Emery, the older one, will say things like “Mommy, your breath is stinky,” or “Why is that lady so big?”
Merrill, the younger one, has trouble pronouncing her F’s, S’s, and Th’s, and she loves being the center of attention. The other day she wanted everybody to get in a “tircle” and watch her “pin” in the middle. Translation: get in a circle and watch her spin.
The family had a pish named Pipper. Translation: a fish named Flipper.
When I saw them the other day, I said, “Okay, you bunch of stinkers, who’s the biggest stinker in the group?” Merrill did not hesitate to raise her hand. She’ll be four in December.
My sister and brother-in-law told her that if she continued to get out of bed and wander around the house in the middle of the night then she’d get a spanking with a wooden spoon. One night soon after, Merrill woke up her mom. Merrill was holding a wooden spoon in one hand.
At least she was prepared to accept the consequences of her actions.
All my sister could do was laugh.
But then kids say things that you’re glad to be able to address without the added discomfort of stranger’s ears. My sister and brother-in-law have a chocolate Lab named Duke.

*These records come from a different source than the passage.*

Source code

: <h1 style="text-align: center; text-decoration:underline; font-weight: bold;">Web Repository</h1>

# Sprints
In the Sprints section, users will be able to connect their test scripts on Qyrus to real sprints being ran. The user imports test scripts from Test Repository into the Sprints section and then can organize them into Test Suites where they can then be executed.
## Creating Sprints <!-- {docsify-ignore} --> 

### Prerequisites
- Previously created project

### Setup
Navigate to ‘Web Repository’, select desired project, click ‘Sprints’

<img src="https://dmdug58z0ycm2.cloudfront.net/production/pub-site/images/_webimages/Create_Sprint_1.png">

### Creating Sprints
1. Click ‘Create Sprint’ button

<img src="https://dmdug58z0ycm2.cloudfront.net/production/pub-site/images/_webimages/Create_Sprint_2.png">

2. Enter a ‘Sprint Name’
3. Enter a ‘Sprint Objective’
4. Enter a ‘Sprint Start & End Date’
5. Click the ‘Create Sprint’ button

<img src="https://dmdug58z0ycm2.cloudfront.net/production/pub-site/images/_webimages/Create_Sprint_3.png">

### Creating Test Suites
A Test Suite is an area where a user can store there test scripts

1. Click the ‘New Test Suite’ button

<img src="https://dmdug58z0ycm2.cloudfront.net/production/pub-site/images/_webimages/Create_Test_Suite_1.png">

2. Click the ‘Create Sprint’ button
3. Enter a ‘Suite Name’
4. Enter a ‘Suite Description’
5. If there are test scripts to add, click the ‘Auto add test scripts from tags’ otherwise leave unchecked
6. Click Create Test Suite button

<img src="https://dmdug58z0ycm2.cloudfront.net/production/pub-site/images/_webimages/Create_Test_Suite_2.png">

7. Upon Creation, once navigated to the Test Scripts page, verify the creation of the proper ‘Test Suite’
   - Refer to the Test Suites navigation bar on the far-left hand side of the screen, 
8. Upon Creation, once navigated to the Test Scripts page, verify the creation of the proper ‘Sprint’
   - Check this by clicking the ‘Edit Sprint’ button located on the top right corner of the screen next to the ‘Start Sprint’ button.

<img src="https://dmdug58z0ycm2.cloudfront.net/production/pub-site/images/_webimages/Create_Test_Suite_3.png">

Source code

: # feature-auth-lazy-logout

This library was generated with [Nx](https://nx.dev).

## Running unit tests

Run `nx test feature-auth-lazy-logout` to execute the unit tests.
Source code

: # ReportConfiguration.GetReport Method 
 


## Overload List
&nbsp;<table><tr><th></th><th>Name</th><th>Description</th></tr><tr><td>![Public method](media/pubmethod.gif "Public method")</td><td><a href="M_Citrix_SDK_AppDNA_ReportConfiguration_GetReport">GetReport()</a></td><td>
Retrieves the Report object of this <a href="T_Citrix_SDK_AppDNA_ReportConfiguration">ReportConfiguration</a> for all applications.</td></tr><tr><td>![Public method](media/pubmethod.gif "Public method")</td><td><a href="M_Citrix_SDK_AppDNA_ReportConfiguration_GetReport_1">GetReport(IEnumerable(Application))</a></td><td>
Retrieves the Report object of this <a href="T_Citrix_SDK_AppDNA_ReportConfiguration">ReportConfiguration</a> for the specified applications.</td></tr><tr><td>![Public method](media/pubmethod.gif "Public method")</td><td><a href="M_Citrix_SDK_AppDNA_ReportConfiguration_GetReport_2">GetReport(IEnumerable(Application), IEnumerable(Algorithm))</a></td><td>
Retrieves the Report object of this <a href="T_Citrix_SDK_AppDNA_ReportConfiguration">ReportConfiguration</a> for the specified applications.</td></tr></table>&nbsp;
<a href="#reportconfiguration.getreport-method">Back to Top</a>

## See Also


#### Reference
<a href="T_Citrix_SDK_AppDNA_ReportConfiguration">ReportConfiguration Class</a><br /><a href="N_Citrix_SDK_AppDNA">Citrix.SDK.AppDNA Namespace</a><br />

Merrill asked if he were an African American.
After the kids started noticing differences and asking questions about skin color, Elizabeth and Jim started trying to help them navigate the race obstacle course.
I can see the simple syllogisms popping up in Merrill’s quick brain:
Brown = African American
Duke = Brown
Therefore, Duke must be an African American.
“No, Merrill, Duke is not an African American. Duke is a dog. African Americans are people.”
How do you explain family, genus, and species to a four-year-old? How do you stress the importance of showing everyone respect, regardless of skin color, without placing so much emphasis on labels and titles that they turn someone into the “other,” the “them” that is so different than us? Labels quickly become counter-productive when adults use them, so how do you explain such nuances to children?
Megan and I brought Hemingway the Cat to Nashville to meet Emery, Merrill, and Henderson. Merrill liked the kitty so much that she started poking his genitals.
Elizabeth also had to address this issue: “Merrill, please don’t poke Hemingway’s privates. He doesn’t like that, and animal privates are like people privates. You don’t touch them.”
Merrill is fond of taking things that she has heard and making them about her. A little boy pushed Emery down at school, and Merrill started telling people that a little boy pushed her down in the parking lot. She would even show you the boo boo on her knee. Of course, the skin didn’t have a single mark on it.
She told her mom recently that the husband of one of the teachers at her pre-school had wiped her bottom that day. This was not true.
How do you delineate the difference between storytelling and lying, between make believe and deception? Obviously, an unauthorized adult helping a child in the bathroom is cause for concern, but how do you tell kids that this particular context—bathrooms and “privates”—deserves absolute truth and no imagination because of the damage an otherwise harmless story might do?
Parenting is going to be so much fun.